Stratosphere » Example Programs

Example Programs

The following example programs showcase different applications of Stratosphere from graph processing to data mining problems and relational queries.

The examples consist of a task description and an in-depth discussion of the solving program. Sample data for the jobs is either provided by data set generators or links to external data sets or data set generators. The source code of all example jobs can be found in the pact-example module (https://github.com/stratosphere/stratosphere/blob/master/pact/pact-examples/src/main/java/eu/stratosphere/pact/example).

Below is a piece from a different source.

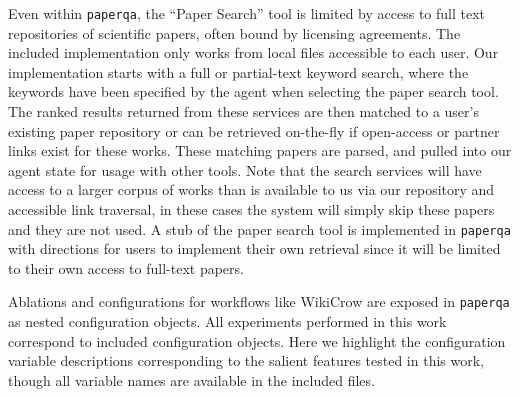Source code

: Even within \texttt{paperqa}, the ``Paper Search'' tool is limited by access to full text repositories of scientific papers, often bound by licensing agreements. The included implementation only works from local files accessible to each user. Our implementation starts with a full or partial-text keyword search, where the keywords have been specified by the agent when selecting the paper search tool. The ranked results returned from these services are then matched to a user's existing paper repository or can be retrieved on-the-fly if open-access or partner links exist for these works. These matching papers are parsed, and pulled into our agent state for usage with other tools. Note that the search services will have access to a larger corpus of works than is available to us via our repository and accessible link traversal, in these cases the system will simply skip these papers and they are not used. A stub of the paper search tool is implemented in \texttt{paperqa} with directions for users to implement their own retrieval since it will be limited to their own access to full-text papers. 

Ablations and configurations for workflows like WikiCrow are exposed in \texttt{paperqa} as nested configuration objects. All experiments performed in this work correspond to included configuration objects. Here we highlight the configuration variable descriptions corresponding to the salient features tested in this work, though all variable names are available in the included files.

Please note: The goal of the programs is to assist you in understanding the programming model. Hence, the code often written in a more understandable way rather than in the most efficient way. If you want to learn how to write efficient and fast PACT programs, have a look at advanced PACT programming.

Overview:

Classic MapReduce
- WordCount
Relational Queries
- TPC-H Query 3
- Weblog Analysis
Data Mining
- K-Means Iteration
Graph Analysis Algorithms
- Pairwise Shortest Paths
- Triangle Enumeration

Counting words is the classic example to introduce parallelized data processing with MapReduce. It demonstrates how the frequencies of words in a document collection are computed.

The source code of this example can be found here.

Algorithm Description

The WordCount algorithm works as follows:

The text input data is read line by line
Each line is cleansed (removal of non-word characters, conversion to lower case, etc.) and tokenized by words.
Each word is paired with a partial count of “1”.
All pairs are grouped by the word and the total group count is computed by summing up partial counts.

A detailed description of the implementation of the WordCount algorithm for Hadoop MapReduce can be found at Hadoop's Map/Reduce Tutorial.

PACT Program

The example PACT program implements the above described algorithm.

The PACT program starts with an input data source. The DataSourceContract produces a list of key-value pairs. Each line of the input file becomes a value. The key is not used here and hence set to NULL.
The Map PACT is used to split each line into single words. The user code tokenizes the line by whitespaces ('', '\t', …) into single words. Each word is emitted in an independent key-value pair, where the key is the word itself and the value is an Integer “1”.
The Reduce PACT implements the reduce and combine methods. The ReduceStub is annotated with @Combinable to use the combine method. The combine method computes partial sums over the “1”-values emitted by the Map contract, the reduce method sums these partial sums and obtains the final count for each word.
The final DataSink contract writes the results back.

Program Arguments

Three arguments must be provided to the getPlan() method of the example job:

int noSubStasks: Degree of parallelism of all tasks.
String inputPath: Path to the input data.
String outputPath: Destination path for the result.

Test Data

Any plain text file can be used as input for the the WordCount example. If you do not have a text file at hand, you can download some literature from the Gutenberg Project. For example

wget -O ~/hamlet.txt http://www.gutenberg.org/cache/epub/1787/pg1787.txt

will download Hamlet and put the text into a file called hamlet.txt in your home directory.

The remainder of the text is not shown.